Testing Distributed Systems with AI Coding Agents
Two SKILL.md based agent skills generate claim-driven test plans and verdict reports for distributed systems, working with Claude Code, Codex, and more.
Two complementary AI coding-agent skills have been released for testing distributed and stateful systems. One designs a claim-driven test plan; the other executes it and produces a findings report. Both ship as plain SKILL.md files usable with any agent that reads Markdown and runs shell commands, including Claude Code, Codex, Copilot CLI, Cursor, and Gemini. A reviewer can decide whether to ship by reading just the plan and findings artifacts, without re-running anything.

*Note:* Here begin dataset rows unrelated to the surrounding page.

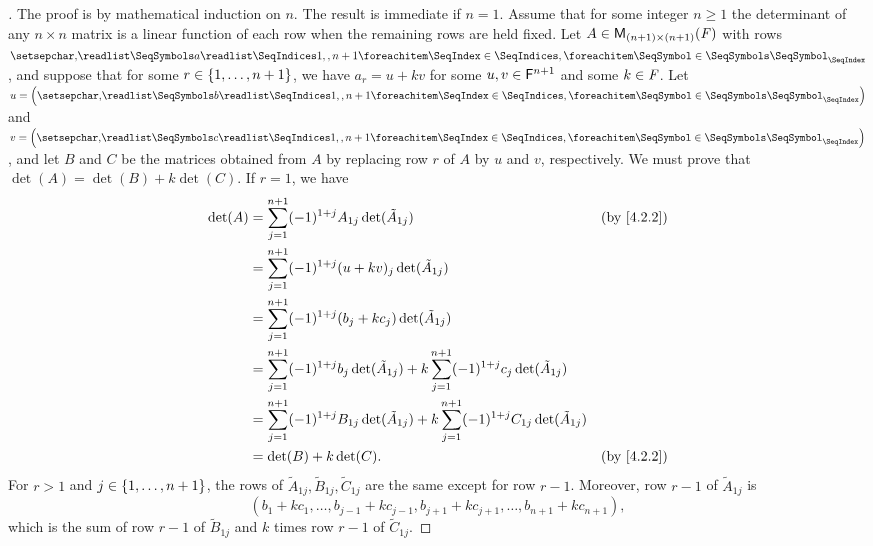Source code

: \begin{proof}[]
  The proof is by mathematical induction on \(n\).
  The result is immediate if \(n = 1\).
  Assume that for some integer \(n \geq 1\) the determinant of any \(n \times n\) matrix is a linear function of each row when the remaining rows are held fixed.
  Let \(A \in \mathsf{M}_{{(n + 1)} \times (n + 1)}({\mathit{F}})\) with rows \(\seq{a}{1,,n+1}\), and suppose that for some \(r \in \left\lbrace1, \dots, n + 1\right\rbrace\), we have \(a_r = u + kv\) for some \(u, v \in \mathsf{F}^{n + 1}\) and some \(k \in \mathit{F}\).
  Let \(u = \tuple{b}{1,,n+1}\) and \(v = \tuple{c}{1,,n+1}\), and let \(B\) and \(C\) be the matrices obtained from \(A\) by replacing row \(r\) of \(A\) by \(u\) and \(v\), respectively.
  We must prove that \(\det(A) = \det(B) + k \det(C)\).
  If \(r = 1\), we have
  \begin{align*}
    \det(A) & = \sum_{j = 1}^{n + 1} (-1)^{1 + j} A_{1 j} \det(\tilde{A}_{1 j})                                                                     &  & \text{(by \cref{4.2.2})} \\
            & = \sum_{j = 1}^{n + 1} (-1)^{1 + j} (u + kv)_j \det(\tilde{A}_{1 j})                                                                                                \\
            & = \sum_{j = 1}^{n + 1} (-1)^{1 + j} (b_j + k c_j) \det(\tilde{A}_{1 j})                                                                                             \\
            & = \sum_{j = 1}^{n + 1} (-1)^{1 + j} b_j \det(\tilde{A}_{1 j}) + k \sum_{j = 1}^{n + 1} (-1)^{1 + j} c_j \det(\tilde{A}_{1 j})                                       \\
            & = \sum_{j = 1}^{n + 1} (-1)^{1 + j} B_{1 j} \det(\tilde{A}_{1 j}) + k \sum_{j = 1}^{n + 1} (-1)^{1 + j} C_{1 j} \det(\tilde{A}_{1 j})                               \\
            & = \det(B) + k \det(C).                                                                                                                &  & \text{(by \cref{4.2.2})}
  \end{align*}
  For \(r > 1\) and \(j \in \left\lbrace1, \dots, n + 1\right\rbrace\), the rows of \(\tilde{A}_{1 j}, \tilde{B}_{1 j}, \tilde{C}_{1 j}\) are the same except for row \(r - 1\).
  Moreover, row \(r - 1\) of \(\tilde{A}_{1 j}\) is
  \[
    (b_1 + k c_1, \dots, b_{j - 1} + k c_{j - 1}, b_{j + 1} + k c_{j + 1}, \dots, b_{n + 1} + k c_{n + 1}),
  \]
  which is the sum of row \(r - 1\) of \(\tilde{B}_{1 j}\) and \(k\) times row \(r - 1\) of \(\tilde{C}_{1 j}\).

\end{proof}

The approach responds to the observation that typical integration testing misses most of the failure modes that actually break distributed systems in production—partial network partitions, non-deterministic concurrency, crash-recovery, and idempotency under replay. Instead, every scenario is named after the single claim it tries to falsify under a specific fault. For consistency-critical claims such as safety, durability, isolation, or ordering, each scenario must bind an abstract model (register, queue, log, lock, lease, ledger, etc.) to an operation-history schema, a named checker (linearizability, serializability, exactly-once, etc.), and observable evidence that the fault actually landed.
To eliminate silent passes, every PASS must cite evidence that the fault was actually triggered, verdicts are reported through a 10-state classification, and every FAIL is tagged with blame assigned to the SUT, harness, checker, or environment. This lets engineers distinguish 'the chaos script ran' from 'the claim survived the fault' and routes reproducers to the right team.
Installation is a single instruction that any coding agent can follow: it clones the repository and wires the skills in via symlinks, with updates applied idempotently through git pull.